**Exercise**: Each entry that follows should be set down precisely, with its pictures removed.
· · · · ·
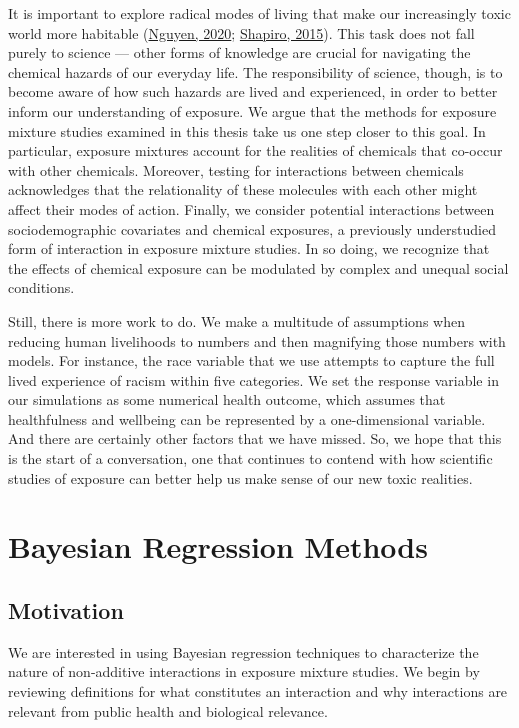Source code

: \documentclass[12pt, twoside]{amherstthesis}
\begin{document}
It is important to explore radical modes of living that make our increasingly toxic world more habitable (\protect\hyperlink{ref-nguyen_breathless_2020}{Nguyen, 2020}; \protect\hyperlink{ref-shapiro_attuning_2015}{Shapiro, 2015}). This task does not fall purely to science --- other forms of knowledge are crucial for navigating the chemical hazards of our everyday life. The responsibility of science, though, is to become aware of how such hazards are lived and experienced, in order to better inform our understanding of exposure. We argue that the methods for exposure mixture studies examined in this thesis take us one step closer to this goal. In particular, exposure mixtures account for the realities of chemicals that co-occur with other chemicals. Moreover, testing for interactions between chemicals acknowledges that the relationality of these molecules with each other might affect their modes of action. Finally, we consider potential interactions between sociodemographic covariates and chemical exposures, a previously understudied form of interaction in exposure mixture studies. In so doing, we recognize that the effects of chemical exposure can be modulated by complex and unequal social conditions.

Still, there is more work to do. We make a multitude of assumptions when reducing human livelihoods to numbers and then magnifying those numbers with models. For instance, the race variable that we use attempts to capture the full lived experience of racism within five categories. We set the response variable in our simulations as some numerical health outcome, which assumes that healthfulness and wellbeing can be represented by a one-dimensional variable. And there are certainly other factors that we have missed. So, we hope that this is the start of a conversation, one that continues to contend with how scientific studies of exposure can better help us make sense of our new toxic realities.

\hypertarget{bayes}{%
\chapter{Bayesian Regression Methods}\label{bayes}}

\hypertarget{motivation}{%
\section{Motivation}\label{motivation}}

We are interested in using Bayesian regression techniques to characterize the nature of non-additive interactions in exposure mixture studies. We begin by reviewing definitions for what constitutes an interaction and why interactions are relevant from public health and biological relevance.
\end{document}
· · · · ·
**Answer box**:
Source code

: \documentclass[12pt, twoside]{amherstthesis}
\begin{document}
It is important to explore radical modes of living that make our increasingly toxic world more habitable (\protect\hyperlink{ref-nguyen_breathless_2020}{Nguyen, 2020}; \protect\hyperlink{ref-shapiro_attuning_2015}{Shapiro, 2015}). This task does not fall purely to science --- other forms of knowledge are crucial for navigating the chemical hazards of our everyday life. The responsibility of science, though, is to become aware of how such hazards are lived and experienced, in order to better inform our understanding of exposure. We argue that the methods for exposure mixture studies examined in this thesis take us one step closer to this goal. In particular, exposure mixtures account for the realities of chemicals that co-occur with other chemicals. Moreover, testing for interactions between chemicals acknowledges that the relationality of these molecules with each other might affect their modes of action. Finally, we consider potential interactions between sociodemographic covariates and chemical exposures, a previously understudied form of interaction in exposure mixture studies. In so doing, we recognize that the effects of chemical exposure can be modulated by complex and unequal social conditions.

Still, there is more work to do. We make a multitude of assumptions when reducing human livelihoods to numbers and then magnifying those numbers with models. For instance, the race variable that we use attempts to capture the full lived experience of racism within five categories. We set the response variable in our simulations as some numerical health outcome, which assumes that healthfulness and wellbeing can be represented by a one-dimensional variable. And there are certainly other factors that we have missed. So, we hope that this is the start of a conversation, one that continues to contend with how scientific studies of exposure can better help us make sense of our new toxic realities.

\hypertarget{bayes}{%
\chapter{Bayesian Regression Methods}\label{bayes}}

\hypertarget{motivation}{%
\section{Motivation}\label{motivation}}

We are interested in using Bayesian regression techniques to characterize the nature of non-additive interactions in exposure mixture studies. We begin by reviewing definitions for what constitutes an interaction and why interactions are relevant from public health and biological relevance.
\end{document}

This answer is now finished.